**** Information ****

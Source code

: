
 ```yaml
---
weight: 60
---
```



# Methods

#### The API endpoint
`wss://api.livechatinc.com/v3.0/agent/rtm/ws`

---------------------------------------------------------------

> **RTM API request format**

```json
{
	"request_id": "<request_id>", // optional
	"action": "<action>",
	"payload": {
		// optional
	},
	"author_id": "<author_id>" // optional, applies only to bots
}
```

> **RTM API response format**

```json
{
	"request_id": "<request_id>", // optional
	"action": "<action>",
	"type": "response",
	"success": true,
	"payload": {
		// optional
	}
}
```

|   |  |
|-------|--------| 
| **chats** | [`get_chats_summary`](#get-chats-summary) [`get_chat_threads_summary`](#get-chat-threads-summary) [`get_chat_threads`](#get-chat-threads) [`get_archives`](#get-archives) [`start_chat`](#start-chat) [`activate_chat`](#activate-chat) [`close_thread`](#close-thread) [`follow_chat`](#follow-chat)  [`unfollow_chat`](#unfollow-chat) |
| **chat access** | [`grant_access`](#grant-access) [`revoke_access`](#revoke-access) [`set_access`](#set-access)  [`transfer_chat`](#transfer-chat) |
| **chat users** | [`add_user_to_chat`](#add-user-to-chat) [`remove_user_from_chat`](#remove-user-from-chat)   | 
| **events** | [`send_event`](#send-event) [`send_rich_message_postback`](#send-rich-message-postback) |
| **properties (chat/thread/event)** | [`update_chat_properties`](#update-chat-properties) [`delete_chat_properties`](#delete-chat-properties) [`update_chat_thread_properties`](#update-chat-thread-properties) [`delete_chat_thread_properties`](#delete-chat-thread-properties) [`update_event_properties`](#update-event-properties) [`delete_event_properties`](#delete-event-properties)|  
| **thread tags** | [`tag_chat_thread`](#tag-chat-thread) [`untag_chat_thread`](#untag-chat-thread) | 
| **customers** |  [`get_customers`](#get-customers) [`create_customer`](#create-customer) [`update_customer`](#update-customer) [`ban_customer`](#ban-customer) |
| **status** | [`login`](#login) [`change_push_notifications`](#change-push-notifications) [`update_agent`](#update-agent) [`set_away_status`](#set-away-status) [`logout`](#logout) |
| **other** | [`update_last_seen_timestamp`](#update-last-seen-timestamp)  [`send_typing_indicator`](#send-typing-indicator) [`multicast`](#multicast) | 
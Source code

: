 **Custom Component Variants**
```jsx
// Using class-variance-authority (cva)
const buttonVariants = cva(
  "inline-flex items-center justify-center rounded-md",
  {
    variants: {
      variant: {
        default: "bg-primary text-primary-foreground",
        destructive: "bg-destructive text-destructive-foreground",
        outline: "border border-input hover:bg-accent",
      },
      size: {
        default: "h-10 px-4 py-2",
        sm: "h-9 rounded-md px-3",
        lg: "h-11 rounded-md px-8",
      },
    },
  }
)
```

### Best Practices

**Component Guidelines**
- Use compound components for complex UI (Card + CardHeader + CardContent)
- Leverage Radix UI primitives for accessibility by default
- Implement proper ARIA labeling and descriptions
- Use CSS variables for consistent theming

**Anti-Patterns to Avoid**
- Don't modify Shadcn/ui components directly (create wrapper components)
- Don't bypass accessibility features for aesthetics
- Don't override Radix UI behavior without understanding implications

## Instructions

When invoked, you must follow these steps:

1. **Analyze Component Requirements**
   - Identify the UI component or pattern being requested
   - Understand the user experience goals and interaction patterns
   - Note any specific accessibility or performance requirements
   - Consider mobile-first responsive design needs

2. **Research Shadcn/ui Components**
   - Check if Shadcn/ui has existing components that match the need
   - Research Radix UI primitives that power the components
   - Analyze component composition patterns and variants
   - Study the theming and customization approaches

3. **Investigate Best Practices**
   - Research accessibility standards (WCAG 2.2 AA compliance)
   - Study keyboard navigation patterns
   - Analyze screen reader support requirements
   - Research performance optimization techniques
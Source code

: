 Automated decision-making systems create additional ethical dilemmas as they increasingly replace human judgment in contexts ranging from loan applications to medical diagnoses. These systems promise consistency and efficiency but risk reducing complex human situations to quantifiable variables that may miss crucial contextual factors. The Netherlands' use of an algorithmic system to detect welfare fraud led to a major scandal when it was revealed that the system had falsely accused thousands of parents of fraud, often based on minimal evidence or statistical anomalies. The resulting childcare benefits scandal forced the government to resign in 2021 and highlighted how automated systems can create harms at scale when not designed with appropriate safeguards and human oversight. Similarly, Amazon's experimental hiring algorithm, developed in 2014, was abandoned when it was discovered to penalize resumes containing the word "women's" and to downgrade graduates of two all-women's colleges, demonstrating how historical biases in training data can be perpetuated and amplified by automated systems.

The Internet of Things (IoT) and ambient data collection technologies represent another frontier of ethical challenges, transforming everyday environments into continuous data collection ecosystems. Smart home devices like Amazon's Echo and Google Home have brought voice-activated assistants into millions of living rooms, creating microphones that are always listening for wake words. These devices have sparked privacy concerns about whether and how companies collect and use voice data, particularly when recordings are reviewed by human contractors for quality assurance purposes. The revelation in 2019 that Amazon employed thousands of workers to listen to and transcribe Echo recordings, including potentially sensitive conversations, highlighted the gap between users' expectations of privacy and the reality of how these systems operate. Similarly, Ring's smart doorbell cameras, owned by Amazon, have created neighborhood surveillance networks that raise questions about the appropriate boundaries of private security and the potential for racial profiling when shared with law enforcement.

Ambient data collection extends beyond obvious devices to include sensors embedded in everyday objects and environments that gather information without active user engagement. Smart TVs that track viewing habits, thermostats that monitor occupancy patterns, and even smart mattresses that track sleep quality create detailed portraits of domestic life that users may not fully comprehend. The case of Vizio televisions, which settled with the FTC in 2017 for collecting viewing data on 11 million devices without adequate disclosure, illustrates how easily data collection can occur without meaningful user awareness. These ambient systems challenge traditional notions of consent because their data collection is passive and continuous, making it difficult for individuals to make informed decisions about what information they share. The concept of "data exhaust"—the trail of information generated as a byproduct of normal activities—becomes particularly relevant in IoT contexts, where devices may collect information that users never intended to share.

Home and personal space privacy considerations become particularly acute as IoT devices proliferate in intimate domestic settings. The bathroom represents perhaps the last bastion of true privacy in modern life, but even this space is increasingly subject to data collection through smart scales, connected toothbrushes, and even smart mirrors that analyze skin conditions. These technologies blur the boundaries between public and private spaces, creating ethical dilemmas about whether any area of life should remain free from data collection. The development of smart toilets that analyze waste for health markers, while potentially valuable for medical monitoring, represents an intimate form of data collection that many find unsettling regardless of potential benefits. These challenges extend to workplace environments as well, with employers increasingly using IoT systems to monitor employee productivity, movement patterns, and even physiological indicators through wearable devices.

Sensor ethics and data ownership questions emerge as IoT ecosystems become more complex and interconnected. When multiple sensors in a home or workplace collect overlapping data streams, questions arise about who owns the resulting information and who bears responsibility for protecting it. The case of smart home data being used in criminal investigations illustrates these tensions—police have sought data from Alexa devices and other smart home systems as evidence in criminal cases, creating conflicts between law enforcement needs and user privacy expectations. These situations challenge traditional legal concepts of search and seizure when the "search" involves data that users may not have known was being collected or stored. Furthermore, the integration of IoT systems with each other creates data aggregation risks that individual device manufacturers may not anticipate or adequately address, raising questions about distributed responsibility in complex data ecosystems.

****

> Exercise description
In the records above, find every line containing the word "follow" and show it.

> Task response
| **chats** | [`get_chats_summary`](#get-chats-summary) [`get_chat_threads_summary`](#get-chat-threads-summary) [`get_chat_threads`](#get-chat-threads) [`get_archives`](#get-archives) [`start_chat`](#start-chat) [`activate_chat`](#activate-chat) [`close_thread`](#close-thread) [`follow_chat`](#follow-chat)  [`unfollow_chat`](#unfollow-chat) |
When invoked, you must follow these steps:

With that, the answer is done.